Stored data:
━━━━━━━━━━━━━━━━━━━━━━━━━━━━━━

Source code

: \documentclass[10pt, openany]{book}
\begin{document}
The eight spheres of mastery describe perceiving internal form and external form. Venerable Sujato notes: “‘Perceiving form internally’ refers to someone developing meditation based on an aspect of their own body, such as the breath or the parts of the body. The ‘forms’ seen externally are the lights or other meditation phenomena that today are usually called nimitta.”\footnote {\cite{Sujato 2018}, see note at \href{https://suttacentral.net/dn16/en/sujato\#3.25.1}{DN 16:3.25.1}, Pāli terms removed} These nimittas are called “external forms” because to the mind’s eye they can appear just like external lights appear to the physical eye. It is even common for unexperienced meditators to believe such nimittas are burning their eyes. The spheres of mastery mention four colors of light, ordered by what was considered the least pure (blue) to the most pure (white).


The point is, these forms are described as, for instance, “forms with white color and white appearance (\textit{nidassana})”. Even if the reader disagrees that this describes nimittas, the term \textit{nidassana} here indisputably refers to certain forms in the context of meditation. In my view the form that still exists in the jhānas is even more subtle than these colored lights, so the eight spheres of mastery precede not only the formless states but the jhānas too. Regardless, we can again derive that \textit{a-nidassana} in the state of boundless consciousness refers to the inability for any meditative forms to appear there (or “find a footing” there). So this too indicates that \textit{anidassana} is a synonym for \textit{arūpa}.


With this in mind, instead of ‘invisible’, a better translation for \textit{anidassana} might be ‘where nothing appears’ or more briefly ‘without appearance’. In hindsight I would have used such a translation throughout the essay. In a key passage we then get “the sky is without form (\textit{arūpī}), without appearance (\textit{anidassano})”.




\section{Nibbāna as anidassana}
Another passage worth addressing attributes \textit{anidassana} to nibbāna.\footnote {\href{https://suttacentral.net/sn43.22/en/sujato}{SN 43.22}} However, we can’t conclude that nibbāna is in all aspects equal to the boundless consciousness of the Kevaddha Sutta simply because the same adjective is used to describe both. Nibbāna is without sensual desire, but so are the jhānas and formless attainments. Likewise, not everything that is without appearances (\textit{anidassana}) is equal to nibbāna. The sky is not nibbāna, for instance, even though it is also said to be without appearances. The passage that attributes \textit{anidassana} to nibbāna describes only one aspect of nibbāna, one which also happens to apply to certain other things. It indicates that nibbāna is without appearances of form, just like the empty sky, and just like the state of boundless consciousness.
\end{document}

━━━━━━━━━━━━━━━━━━━━━━━━━━━━━━

» Aim of the task
Say how many lines above include "this". The number alone is the answer.

» Worked solution
2